◆ Task statement
Pull out every line below that holds the word "benefits".

Source records:
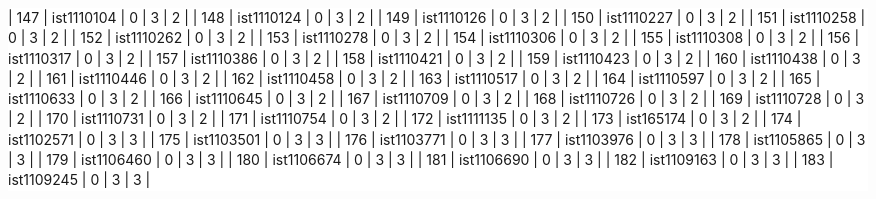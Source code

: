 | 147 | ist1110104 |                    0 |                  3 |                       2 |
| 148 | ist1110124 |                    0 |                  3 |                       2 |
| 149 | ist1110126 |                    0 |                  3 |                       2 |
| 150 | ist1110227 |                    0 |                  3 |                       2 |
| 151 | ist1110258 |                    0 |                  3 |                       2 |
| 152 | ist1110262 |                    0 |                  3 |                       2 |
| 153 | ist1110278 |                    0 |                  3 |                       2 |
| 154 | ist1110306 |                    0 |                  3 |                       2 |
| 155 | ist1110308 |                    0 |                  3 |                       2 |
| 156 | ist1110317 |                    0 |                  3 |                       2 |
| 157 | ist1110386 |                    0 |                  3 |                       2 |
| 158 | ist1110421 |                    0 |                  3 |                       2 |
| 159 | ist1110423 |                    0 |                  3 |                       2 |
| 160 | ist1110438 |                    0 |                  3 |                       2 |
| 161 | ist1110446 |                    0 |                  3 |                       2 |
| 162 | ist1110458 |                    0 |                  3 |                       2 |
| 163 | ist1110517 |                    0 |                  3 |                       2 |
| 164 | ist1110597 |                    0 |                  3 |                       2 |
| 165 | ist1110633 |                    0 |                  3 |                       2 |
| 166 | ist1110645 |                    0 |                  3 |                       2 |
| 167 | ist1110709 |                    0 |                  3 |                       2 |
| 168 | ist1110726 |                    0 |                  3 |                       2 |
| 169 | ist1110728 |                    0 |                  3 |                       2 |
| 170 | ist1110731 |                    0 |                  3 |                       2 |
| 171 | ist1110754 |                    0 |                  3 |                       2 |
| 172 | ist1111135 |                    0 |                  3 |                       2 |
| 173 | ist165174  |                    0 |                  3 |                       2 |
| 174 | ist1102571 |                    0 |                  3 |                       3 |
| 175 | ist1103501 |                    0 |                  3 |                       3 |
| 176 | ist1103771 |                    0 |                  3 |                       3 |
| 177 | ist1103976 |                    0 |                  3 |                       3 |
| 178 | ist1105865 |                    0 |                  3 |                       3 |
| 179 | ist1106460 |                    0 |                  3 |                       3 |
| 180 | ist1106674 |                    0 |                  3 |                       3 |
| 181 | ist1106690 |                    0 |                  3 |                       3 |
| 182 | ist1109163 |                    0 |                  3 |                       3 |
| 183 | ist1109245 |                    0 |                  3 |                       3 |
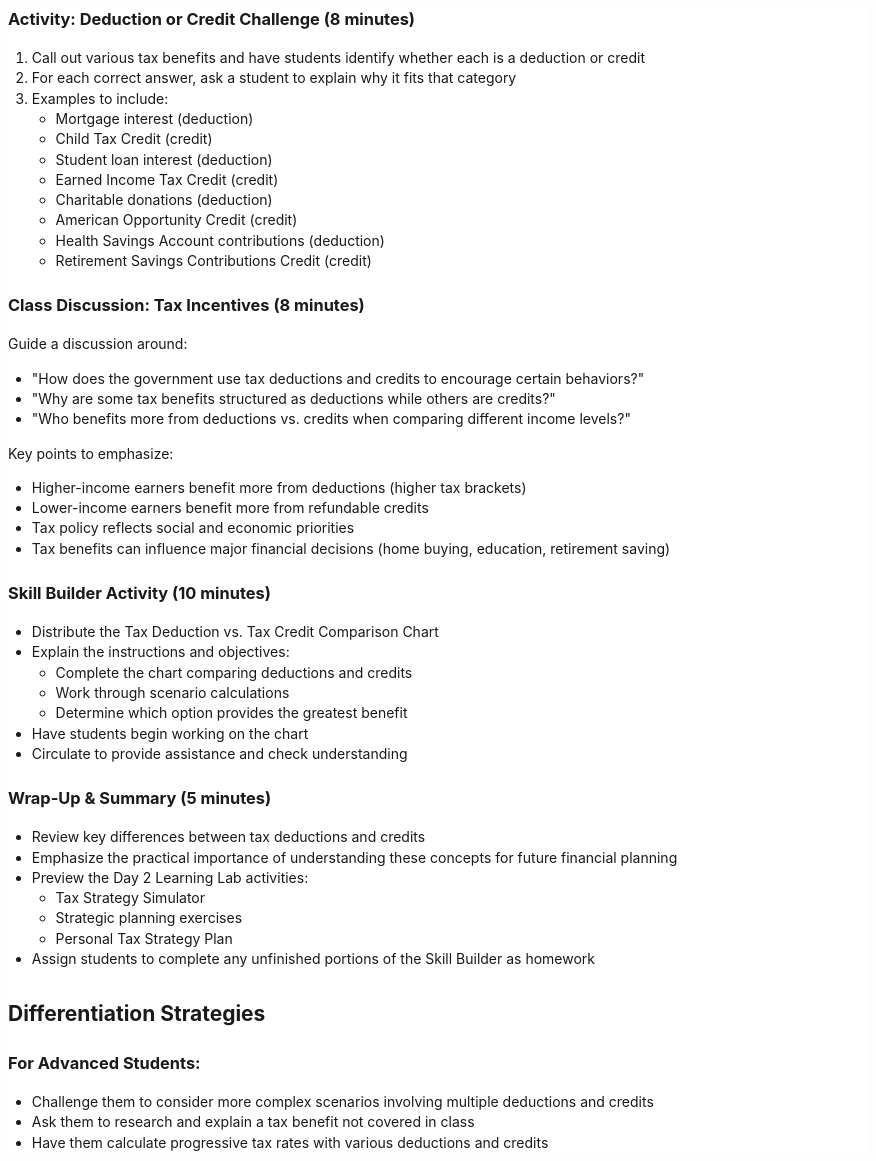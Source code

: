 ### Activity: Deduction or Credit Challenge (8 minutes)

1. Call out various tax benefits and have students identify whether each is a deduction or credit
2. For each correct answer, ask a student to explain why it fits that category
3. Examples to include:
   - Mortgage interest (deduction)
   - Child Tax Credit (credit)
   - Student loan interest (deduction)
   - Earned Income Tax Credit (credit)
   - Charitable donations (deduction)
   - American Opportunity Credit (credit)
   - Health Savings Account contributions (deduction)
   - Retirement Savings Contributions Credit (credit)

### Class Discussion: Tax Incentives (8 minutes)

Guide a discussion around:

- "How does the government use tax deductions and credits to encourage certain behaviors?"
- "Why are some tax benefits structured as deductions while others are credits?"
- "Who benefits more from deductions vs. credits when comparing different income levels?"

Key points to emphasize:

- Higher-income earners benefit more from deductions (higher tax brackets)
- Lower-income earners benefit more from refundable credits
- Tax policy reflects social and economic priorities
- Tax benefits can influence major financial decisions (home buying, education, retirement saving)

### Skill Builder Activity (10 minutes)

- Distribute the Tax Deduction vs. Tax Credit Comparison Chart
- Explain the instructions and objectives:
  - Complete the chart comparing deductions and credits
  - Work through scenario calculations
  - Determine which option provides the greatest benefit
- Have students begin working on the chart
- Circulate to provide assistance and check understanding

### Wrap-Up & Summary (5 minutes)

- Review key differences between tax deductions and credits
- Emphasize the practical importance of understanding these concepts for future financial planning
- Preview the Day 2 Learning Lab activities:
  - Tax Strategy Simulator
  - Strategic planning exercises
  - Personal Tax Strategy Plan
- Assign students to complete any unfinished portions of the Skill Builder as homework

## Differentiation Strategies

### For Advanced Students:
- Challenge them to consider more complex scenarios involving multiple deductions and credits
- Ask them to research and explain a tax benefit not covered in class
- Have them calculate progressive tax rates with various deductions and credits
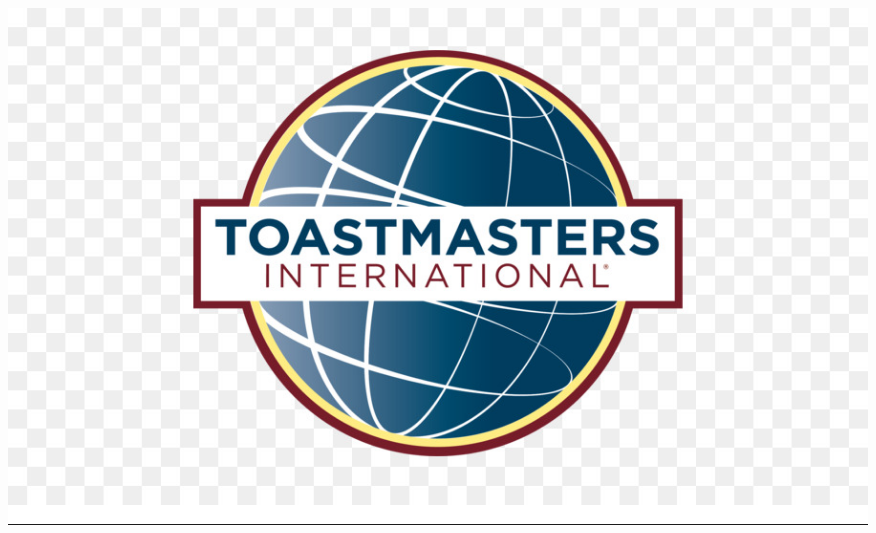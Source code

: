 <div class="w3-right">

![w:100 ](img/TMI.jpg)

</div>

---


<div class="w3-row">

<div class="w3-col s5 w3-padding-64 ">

◆ Solution
1. Call out various tax benefits and have students identify whether each is a deduction or credit
- "Why are some tax benefits structured as deductions while others are credits?"
- "Who benefits more from deductions vs. credits when comparing different income levels?"
- Tax benefits can influence major financial decisions (home buying, education, retirement saving)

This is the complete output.